In your copy, reproduce the entries exactly as they are, minus the images.

Items from a data source →
*** Block opens ***

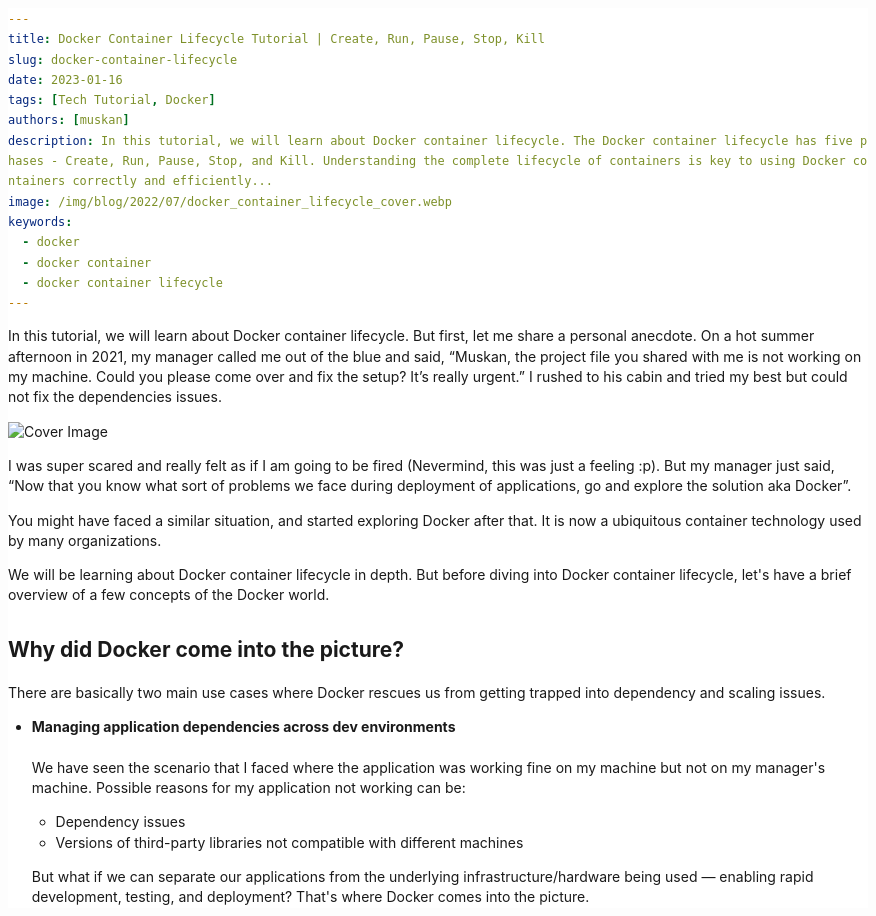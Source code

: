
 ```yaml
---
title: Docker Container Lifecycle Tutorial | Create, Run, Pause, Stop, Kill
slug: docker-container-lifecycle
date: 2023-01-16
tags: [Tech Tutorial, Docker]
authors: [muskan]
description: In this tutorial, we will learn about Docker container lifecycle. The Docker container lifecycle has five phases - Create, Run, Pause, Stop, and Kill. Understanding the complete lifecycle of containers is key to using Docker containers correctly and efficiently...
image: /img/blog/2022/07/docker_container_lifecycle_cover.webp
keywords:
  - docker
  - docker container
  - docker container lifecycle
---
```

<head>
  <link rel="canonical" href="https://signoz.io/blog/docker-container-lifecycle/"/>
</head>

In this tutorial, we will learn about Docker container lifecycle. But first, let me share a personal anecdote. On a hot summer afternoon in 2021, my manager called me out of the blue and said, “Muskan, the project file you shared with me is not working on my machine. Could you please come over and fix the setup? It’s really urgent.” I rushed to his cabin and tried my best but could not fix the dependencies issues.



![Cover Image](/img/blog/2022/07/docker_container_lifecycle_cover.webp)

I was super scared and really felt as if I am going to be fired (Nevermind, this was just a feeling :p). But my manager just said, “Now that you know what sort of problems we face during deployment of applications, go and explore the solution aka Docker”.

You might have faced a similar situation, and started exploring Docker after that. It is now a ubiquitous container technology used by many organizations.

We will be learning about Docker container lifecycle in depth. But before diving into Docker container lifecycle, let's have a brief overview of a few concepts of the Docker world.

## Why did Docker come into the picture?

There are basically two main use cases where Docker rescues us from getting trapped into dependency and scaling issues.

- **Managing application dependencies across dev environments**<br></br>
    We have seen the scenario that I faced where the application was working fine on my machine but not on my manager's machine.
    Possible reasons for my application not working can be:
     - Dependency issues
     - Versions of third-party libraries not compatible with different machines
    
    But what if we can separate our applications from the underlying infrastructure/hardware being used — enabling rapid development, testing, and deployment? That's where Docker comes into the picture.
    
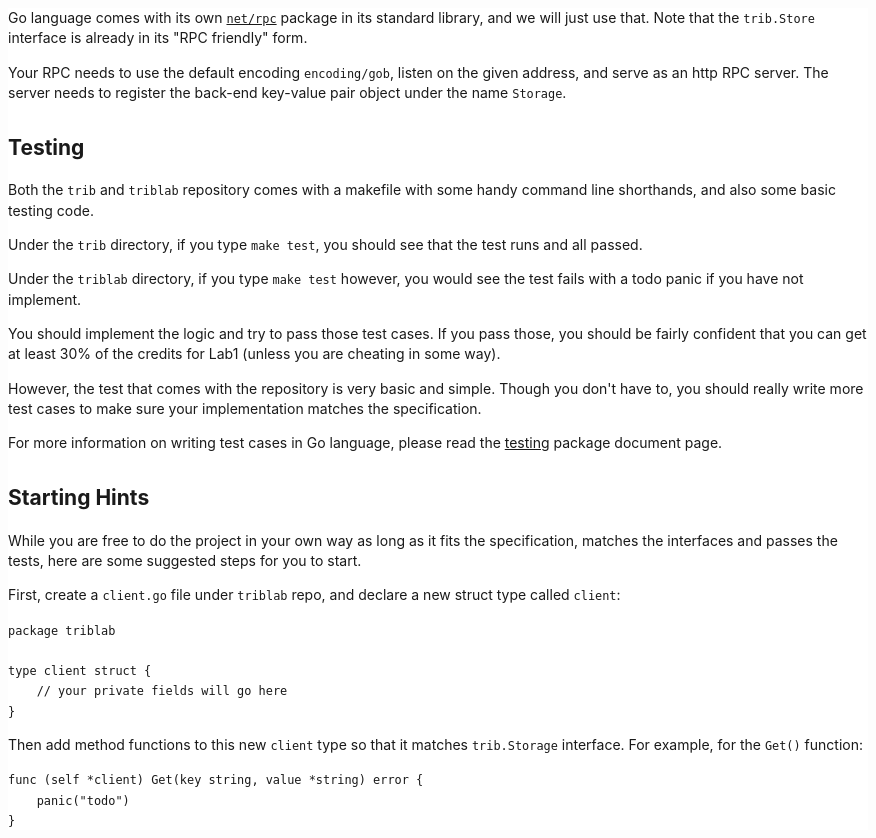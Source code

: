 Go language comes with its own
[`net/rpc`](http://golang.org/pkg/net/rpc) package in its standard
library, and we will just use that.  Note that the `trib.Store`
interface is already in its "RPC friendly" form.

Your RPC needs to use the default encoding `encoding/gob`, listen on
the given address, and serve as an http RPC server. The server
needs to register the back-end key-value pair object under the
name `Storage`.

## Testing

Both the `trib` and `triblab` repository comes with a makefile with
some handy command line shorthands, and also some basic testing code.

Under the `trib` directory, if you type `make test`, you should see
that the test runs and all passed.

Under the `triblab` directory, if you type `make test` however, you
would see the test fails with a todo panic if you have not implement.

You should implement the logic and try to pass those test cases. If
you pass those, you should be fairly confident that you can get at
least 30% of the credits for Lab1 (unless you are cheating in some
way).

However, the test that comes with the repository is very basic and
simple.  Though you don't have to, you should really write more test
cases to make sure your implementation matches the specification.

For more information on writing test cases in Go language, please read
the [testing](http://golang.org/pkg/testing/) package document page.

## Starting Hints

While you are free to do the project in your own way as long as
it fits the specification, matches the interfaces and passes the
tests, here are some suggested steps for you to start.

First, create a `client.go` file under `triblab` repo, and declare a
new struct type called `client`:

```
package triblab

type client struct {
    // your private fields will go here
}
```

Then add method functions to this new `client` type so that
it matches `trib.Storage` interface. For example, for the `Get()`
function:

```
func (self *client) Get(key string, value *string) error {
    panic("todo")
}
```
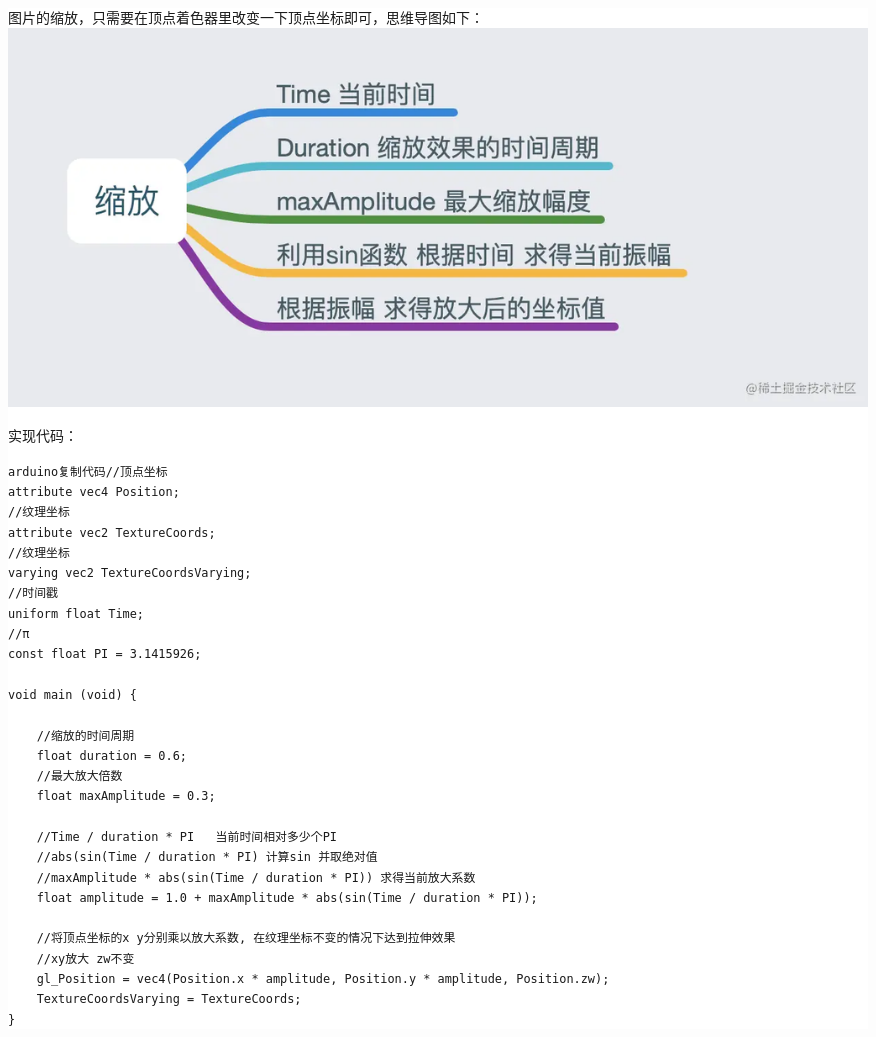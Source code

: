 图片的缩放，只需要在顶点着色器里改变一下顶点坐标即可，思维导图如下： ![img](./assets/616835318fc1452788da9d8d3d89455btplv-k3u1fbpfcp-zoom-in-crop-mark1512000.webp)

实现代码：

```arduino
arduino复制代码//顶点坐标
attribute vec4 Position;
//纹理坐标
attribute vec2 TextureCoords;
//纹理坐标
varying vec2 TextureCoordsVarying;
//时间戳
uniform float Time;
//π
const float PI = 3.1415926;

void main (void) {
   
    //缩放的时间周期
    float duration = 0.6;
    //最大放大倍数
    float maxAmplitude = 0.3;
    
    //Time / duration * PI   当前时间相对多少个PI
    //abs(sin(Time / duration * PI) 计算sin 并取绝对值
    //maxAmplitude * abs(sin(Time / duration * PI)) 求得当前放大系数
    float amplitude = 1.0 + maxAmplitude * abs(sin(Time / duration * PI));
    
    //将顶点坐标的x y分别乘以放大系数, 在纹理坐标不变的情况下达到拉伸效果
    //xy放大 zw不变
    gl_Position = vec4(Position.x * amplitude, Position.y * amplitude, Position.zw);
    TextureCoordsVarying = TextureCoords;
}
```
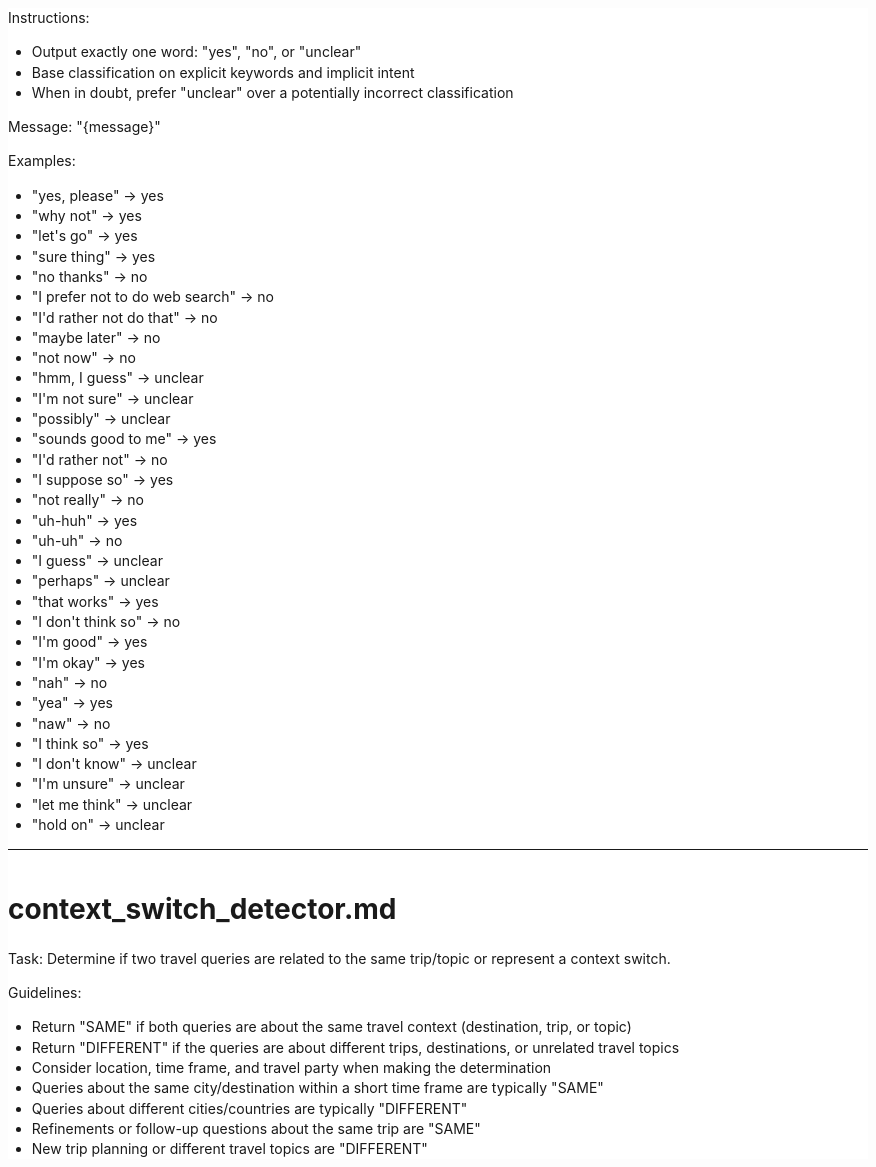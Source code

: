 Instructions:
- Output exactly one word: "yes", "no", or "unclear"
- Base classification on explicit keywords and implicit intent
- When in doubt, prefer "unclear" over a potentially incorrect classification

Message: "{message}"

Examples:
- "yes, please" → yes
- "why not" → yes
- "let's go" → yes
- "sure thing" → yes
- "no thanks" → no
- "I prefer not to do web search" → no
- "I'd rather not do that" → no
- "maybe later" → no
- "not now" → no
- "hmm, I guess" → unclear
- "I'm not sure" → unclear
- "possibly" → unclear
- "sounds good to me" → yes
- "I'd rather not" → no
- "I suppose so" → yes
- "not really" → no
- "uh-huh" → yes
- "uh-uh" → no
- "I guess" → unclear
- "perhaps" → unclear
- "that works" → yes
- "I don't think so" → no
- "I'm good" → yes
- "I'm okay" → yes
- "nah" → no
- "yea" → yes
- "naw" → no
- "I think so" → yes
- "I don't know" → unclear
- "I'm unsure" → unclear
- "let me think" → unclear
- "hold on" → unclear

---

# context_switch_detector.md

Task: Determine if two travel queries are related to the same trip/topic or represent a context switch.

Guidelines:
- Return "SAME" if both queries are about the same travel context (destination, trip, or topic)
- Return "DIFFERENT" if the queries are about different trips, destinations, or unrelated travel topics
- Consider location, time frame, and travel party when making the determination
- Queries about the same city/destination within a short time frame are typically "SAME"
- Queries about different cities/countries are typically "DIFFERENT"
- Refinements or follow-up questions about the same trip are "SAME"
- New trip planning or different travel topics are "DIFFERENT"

*** Block closes ***

RESULT FOR THIS TASK →
Source code

:
 ```yaml
---
title: Docker Container Lifecycle Tutorial | Create, Run, Pause, Stop, Kill
slug: docker-container-lifecycle
date: 2023-01-16
tags: [Tech Tutorial, Docker]
authors: [muskan]
description: In this tutorial, we will learn about Docker container lifecycle. The Docker container lifecycle has five phases - Create, Run, Pause, Stop, and Kill. Understanding the complete lifecycle of containers is key to using Docker containers correctly and efficiently...
image: /img/blog/2022/07/docker_container_lifecycle_cover.webp
keywords:
  - docker
  - docker container
  - docker container lifecycle
---
```

<head>
  <link rel="canonical" href="https://signoz.io/blog/docker-container-lifecycle/"/>
</head>

In this tutorial, we will learn about Docker container lifecycle. But first, let me share a personal anecdote. On a hot summer afternoon in 2021, my manager called me out of the blue and said, “Muskan, the project file you shared with me is not working on my machine. Could you please come over and fix the setup? It’s really urgent.” I rushed to his cabin and tried my best but could not fix the dependencies issues.



![Cover Image](/img/blog/2022/07/docker_container_lifecycle_cover.webp)

I was super scared and really felt as if I am going to be fired (Nevermind, this was just a feeling :p). But my manager just said, “Now that you know what sort of problems we face during deployment of applications, go and explore the solution aka Docker”.

You might have faced a similar situation, and started exploring Docker after that. It is now a ubiquitous container technology used by many organizations.

We will be learning about Docker container lifecycle in depth. But before diving into Docker container lifecycle, let's have a brief overview of a few concepts of the Docker world.

## Why did Docker come into the picture?

There are basically two main use cases where Docker rescues us from getting trapped into dependency and scaling issues.

- **Managing application dependencies across dev environments**<br></br>
    We have seen the scenario that I faced where the application was working fine on my machine but not on my manager's machine.
    Possible reasons for my application not working can be:
     - Dependency issues
     - Versions of third-party libraries not compatible with different machines
    
    But what if we can separate our applications from the underlying infrastructure/hardware being used — enabling rapid development, testing, and deployment? That's where Docker comes into the picture.
    
Source code

: Go language comes with its own
[`net/rpc`](http://golang.org/pkg/net/rpc) package in its standard
library, and we will just use that.  Note that the `trib.Store`
interface is already in its "RPC friendly" form.

Your RPC needs to use the default encoding `encoding/gob`, listen on
the given address, and serve as an http RPC server. The server
needs to register the back-end key-value pair object under the
name `Storage`.

## Testing

Both the `trib` and `triblab` repository comes with a makefile with
some handy command line shorthands, and also some basic testing code.

Under the `trib` directory, if you type `make test`, you should see
that the test runs and all passed.

Under the `triblab` directory, if you type `make test` however, you
would see the test fails with a todo panic if you have not implement.

You should implement the logic and try to pass those test cases. If
you pass those, you should be fairly confident that you can get at
least 30% of the credits for Lab1 (unless you are cheating in some
way).

However, the test that comes with the repository is very basic and
simple.  Though you don't have to, you should really write more test
cases to make sure your implementation matches the specification.

For more information on writing test cases in Go language, please read
the [testing](http://golang.org/pkg/testing/) package document page.

## Starting Hints

While you are free to do the project in your own way as long as
it fits the specification, matches the interfaces and passes the
tests, here are some suggested steps for you to start.

First, create a `client.go` file under `triblab` repo, and declare a
new struct type called `client`:

```
package triblab

type client struct {
    // your private fields will go here
}
```

Then add method functions to this new `client` type so that
it matches `trib.Storage` interface. For example, for the `Get()`
function:

```
func (self *client) Get(key string, value *string) error {
    panic("todo")
}
```
Source code

: 图片的缩放，只需要在顶点着色器里改变一下顶点坐标即可，思维导图如下： ![img](./assets/616835318fc1452788da9d8d3d89455btplv-k3u1fbpfcp-zoom-in-crop-mark1512000.webp)

实现代码：

```arduino
arduino复制代码//顶点坐标
attribute vec4 Position;
//纹理坐标
attribute vec2 TextureCoords;
//纹理坐标
varying vec2 TextureCoordsVarying;
//时间戳
uniform float Time;
//π
const float PI = 3.1415926;

void main (void) {
   
    //缩放的时间周期
    float duration = 0.6;
    //最大放大倍数
    float maxAmplitude = 0.3;
    
    //Time / duration * PI   当前时间相对多少个PI
    //abs(sin(Time / duration * PI) 计算sin 并取绝对值
    //maxAmplitude * abs(sin(Time / duration * PI)) 求得当前放大系数
    float amplitude = 1.0 + maxAmplitude * abs(sin(Time / duration * PI));
    
    //将顶点坐标的x y分别乘以放大系数, 在纹理坐标不变的情况下达到拉伸效果
    //xy放大 zw不变
    gl_Position = vec4(Position.x * amplitude, Position.y * amplitude, Position.zw);
    TextureCoordsVarying = TextureCoords;
}
```
Source code

: Instructions:
- Output exactly one word: "yes", "no", or "unclear"
- Base classification on explicit keywords and implicit intent
- When in doubt, prefer "unclear" over a potentially incorrect classification

Message: "{message}"

Examples:
- "yes, please" → yes
- "why not" → yes
- "let's go" → yes
- "sure thing" → yes
- "no thanks" → no
- "I prefer not to do web search" → no
- "I'd rather not do that" → no
- "maybe later" → no
- "not now" → no
- "hmm, I guess" → unclear
- "I'm not sure" → unclear
- "possibly" → unclear
- "sounds good to me" → yes
- "I'd rather not" → no
- "I suppose so" → yes
- "not really" → no
- "uh-huh" → yes
- "uh-uh" → no
- "I guess" → unclear
- "perhaps" → unclear
- "that works" → yes
- "I don't think so" → no
- "I'm good" → yes
- "I'm okay" → yes
- "nah" → no
- "yea" → yes
- "naw" → no
- "I think so" → yes
- "I don't know" → unclear
- "I'm unsure" → unclear
- "let me think" → unclear
- "hold on" → unclear

---

# context_switch_detector.md

Task: Determine if two travel queries are related to the same trip/topic or represent a context switch.

Guidelines:
- Return "SAME" if both queries are about the same travel context (destination, trip, or topic)
- Return "DIFFERENT" if the queries are about different trips, destinations, or unrelated travel topics
- Consider location, time frame, and travel party when making the determination
- Queries about the same city/destination within a short time frame are typically "SAME"
- Queries about different cities/countries are typically "DIFFERENT"
- Refinements or follow-up questions about the same trip are "SAME"
- New trip planning or different travel topics are "DIFFERENT"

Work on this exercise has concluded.